All four Tennessee law schools now offer clinical courses in
which students in their third year of law school observe and assist
in the work of state or federal judges, or (with the permission
of the Tennessee Supreme Court) represent clients under the close
supervision of an attorney who is sometimes also a member of the
faculty.
At points on the legal education continuum subsequent to law
school, other important developments have recently taken place
in Tennessee:
? Chapters of the American Inns of Court have been established
in Memphis, Nashville and Knoxville. Patterned on the British
model, the Inns of Court bring together judges, expert and novice
trial attorneys, law professors and law students, to facilitate
the transmission of wisdom and knowledge about the profession.
? All new admittees to the bar in Tennessee must take and pass
the Multistate Professional Responsibility Examination, which
tests for detailed knowledge of the profession's ethical canons.
? It is now a condition of maintaining a law license in Tennessee
that every lawyer take 15 hours of continuing legal education
annually, including three hours devoted specifically to professional
ethics.
New Directions
The judicial system envisioned by the Commission will impose
new standards on lawyers in several areas in particular: the interpersonal
aspects of lawyering; skill in resolving legal disputes by negotiation
and other means short of trial; and the wise and efficient conduct
of lawsuits.
The key to meeting the challenge of preparing lawyers to function
effectively in the system of the future will be collaboration
between law schools and the practicing bar along the whole continuum.
Such collaboration could take many forms. These in particular
seem to us to be worth pursuing:
? Increased exposure for law students to the client's perspective
on the law, the legal system and lawyers. Good clinical work,
in which students represent clients in actual disputes under the
careful supervision of experienced attorneys, is a proven vehicle
for this, but other alternatives should be carefully investigated.
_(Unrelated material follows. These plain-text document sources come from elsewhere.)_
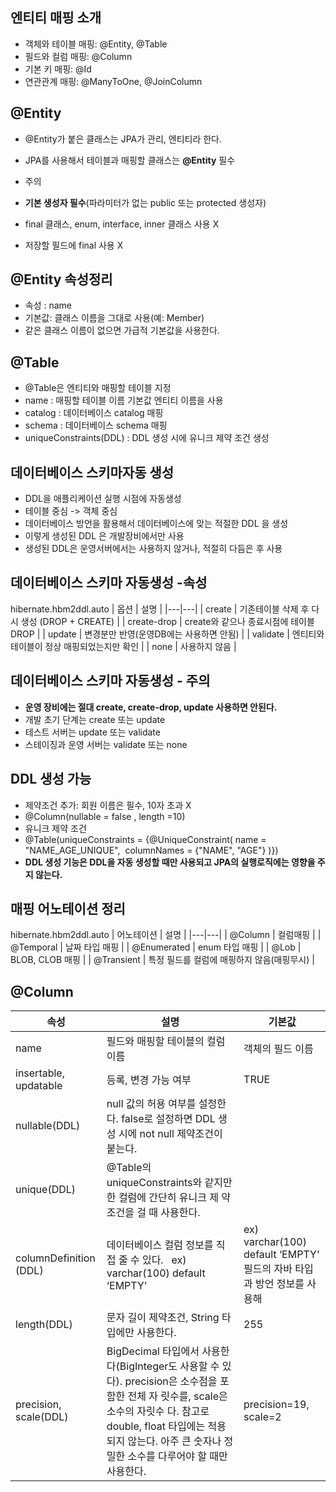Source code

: ## 엔티티 매핑 소개
- 객체와 테이블 매핑: @Entity, @Table
- 필드와 컬럼 매핑: @Column
- 기본 키 매핑: @Id
- 연관관계 매핑: @ManyToOne, @JoinColumn

## @Entity
- @Entity가 붙은 클래스는 JPA가 관리, 엔티티라 한다.
- JPA를 사용해서 테이블과 매핑할 클래스는 **@Entity** 필수

- 주의
 - **기본 생성자 필수**(파라미터가 없는 public 또는 protected 생성자)
 - final 클래스, enum, interface, inner 클래스 사용 X
 - 저장할 필드에 final 사용 X
 
## @Entity 속성정리
- 속성 : name
- 기본값: 클래스 이름을 그대로 사용(예: Member)
- 같은 클래스 이름이 없으면 가급적 기본값을 사용한다.

## @Table
- @Table은 엔티티와 매핑할 테이블 지정
- name : 매핑할 테이블 이름 기본값 엔티티 이름을 사용
- catalog : 데이터베이스 catalog 매핑
- schema : 데이터베이스 schema 매핑
- uniqueConstraints(DDL) : DDL 생성 시에 유니크 제약 조건 생성

## 데이터베이스 스키마자동 생성
- DDL을 애플리케이션 실행 시점에 자동생성
- 테이블 중심 -> 객체 중심
- 데이터베이스 방언을 활용해서 데이터베이스에 맞는 적절한 DDL 을 생성
- 이렇게 생성된 DDL 은 개발장비에서만 사용
- 생성된 DDL은 운영서버에서는 사용하지 않거나, 적절히 다듬은 후 사용

## 데이터베이스 스키마 자동생성 -속성
hibernate.hbm2ddl.auto
| 옵션 | 설명 |
|---|---|
| create | 기존테이블 삭제 후 다시 생성 (DROP + CREATE) |
| create-drop | create와 같으나 종료시점에 테이블 DROP |
| update | 변경분만 반영(운영DB에는 사용하면 안됨) |
| validate | 엔티티와 테이블이 정상 매핑되었는지만 확인 |
| none | 사용하지 않음 |

## 데이터베이스 스키마 자동생성 - 주의
- **운영 장비에는 절대 create, create-drop, update 사용하면 안된다.**
- 개발 초기 단계는 create 또는 update
- 테스트 서버는 update 또는 validate
- 스테이징과 운영 서버는 validate 또는 none

## DDL 생성 가능
- 제약조건 추가: 회원 이름은 필수, 10자 초과 X 
 - @Column(nullable = false , length =10)
- 유니크 제약 조건
 - @Table(uniqueConstraints = {@UniqueConstraint( name = "NAME_AGE_UNIQUE",  columnNames = {"NAME", "AGE"} )})
- **DDL 생성 기능은 DDL을 자동 생성할 때만 사용되고 JPA의 실행로직에는 영향을 주지 않는다.**

## 매핑 어노테이션 정리
hibernate.hbm2ddl.auto
| 어노테이션 | 설명 |
|---|---|
| @Column | 컬럼매핑 |
| @Temporal | 날짜 타입 매핑 |
| @Enumerated  | enum 타입 매핑 |
| @Lob  | BLOB, CLOB 매핑 |
| @Transient  | 특정 필드를 컬럼에 매핑하지 않음(매핑무시) |

## @Column
| 속성 | 설명 | 기본값 |
|---|---|---|
| name | 필드와 매핑할 테이블의 컬럼 이름 | 객체의 필드 이름 |
| insertable, updatable | 등록, 변경 가능 여부 | TRUE |
| nullable(DDL) | null 값의 허용 여부를 설정한다. false로 설정하면 DDL 생성 시에 not null 제약조건이 붙는다. |  |
| unique(DDL) | @Table의 uniqueConstraints와 같지만 한 컬럼에 간단히 유니크 제 약조건을 걸 때 사용한다. |  |
| columnDefinition (DDL) | 데이터베이스 컬럼 정보를 직접 줄 수 있다.   ex) varchar(100) default ‘EMPTY' |  ex) varchar(100) default ‘EMPTY' 필드의 자바 타입과 방언 정보를 사용해 |
|length(DDL)  | 문자 길이 제약조건, String 타입에만 사용한다. | 255 |
| precision, scale(DDL) | BigDecimal 타입에서 사용한다(BigInteger도 사용할 수 있다). precision은 소수점을 포함한 전체 자 릿수를, scale은 소수의 자릿수 다. 참고로 double, float 타입에는 적용되지 않는다. 아주 큰 숫자나 정 밀한 소수를 다루어야 할 때만 사용한다. | precision=19, scale=2 |

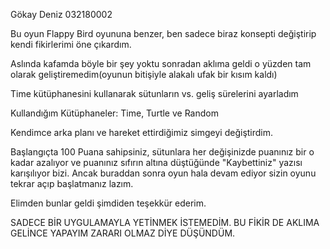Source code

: Gökay Deniz 032180002

Bu oyun Flappy Bird oyununa benzer, ben sadece biraz konsepti değiştirip kendi fikirlerimi öne çıkardım.

Aslında kafamda böyle bir şey yoktu sonradan aklıma geldi o yüzden tam olarak geliştiremedim(oyunun bitişiyle alakalı ufak bir kısım kaldı)

Time kütüphanesini kullanarak sütunların vs. geliş sürelerini ayarladım 

Kullandığım Kütüphaneler: Time, Turtle ve Random

Kendimce arka planı ve hareket ettirdiğimiz simgeyi değiştirdim.

Başlangıçta 100 Puana sahipsiniz, sütunlara her değişinizde puanınız bir o kadar azalıyor ve puanınız sıfırın altına düştüğünde "Kaybettiniz" yazısı karışılıyor bizi. Ancak buraddan sonra oyun hala devam ediyor sizin oyunu tekrar açıp başlatmanız lazım.

Elimden bunlar geldi şimdiden teşekkür ederim.

SADECE BİR UYGULAMAYLA YETİNMEK İSTEMEDİM. BU FİKİR DE AKLIMA GELİNCE YAPAYIM ZARARI OLMAZ DİYE DÜŞÜNDÜM.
? Development of a code of good practice for clerking relationships,
encouraging lawyers to provide the students they employ with experiences
that will help the students grasp what the practice of law really
entails.
? Integration of negotiation and alternative dispute resolution
into the core law school curriculum. Requiring that all students
take courses in these areas would be one means of accomplishing
that, but only one. There is no apparent reason why negotiation,
mediation and other forms of settlement could not be woven into
the basic framework of the curriculum as trials and appeals are
now.
? Training for law students and new lawyers in trial skills beyond
the basics. For example, many novice attorneys are familiar with
tools in the trial lawyer's kit, such as the forms of discovery
in civil cases, but have no real conception of how to use them
sparingly and economically.
? Access for law students and new lawyers to instruction in the
mechanics, and particularly the economics, of law practice. Many
mistakes lawyers make in their relationships with clients stem
from economic pressures that result in part from lack of knowledge
as to how to run a law practice in a businesslike way.
? Continuing discussion between the law schools and the Board
of Law Examiners concerning what to test for on the bar examination.
Students' course choices in law school are heavily influenced
by what is "on the bar." If skills are important, testing for
those skills on the bar exam will send an important message.
? Serious, high-grade, mandatory continuing legal education for
new lawyers, emphasizing essential skills and knowledge that cannot
be effectively conveyed in three years of law school.
? Programs at every level that sustain and rekindle the idealism
many lawyers-in-training bring when they embark on the study of
law.
We offer these suggestions not as items on a fixed agenda, but
as areas for joint exploration by law schools and the organized
bar, as the judicial system in Tennessee evolves toward the fulfillment
of its potential as a just, fair and humane system for all.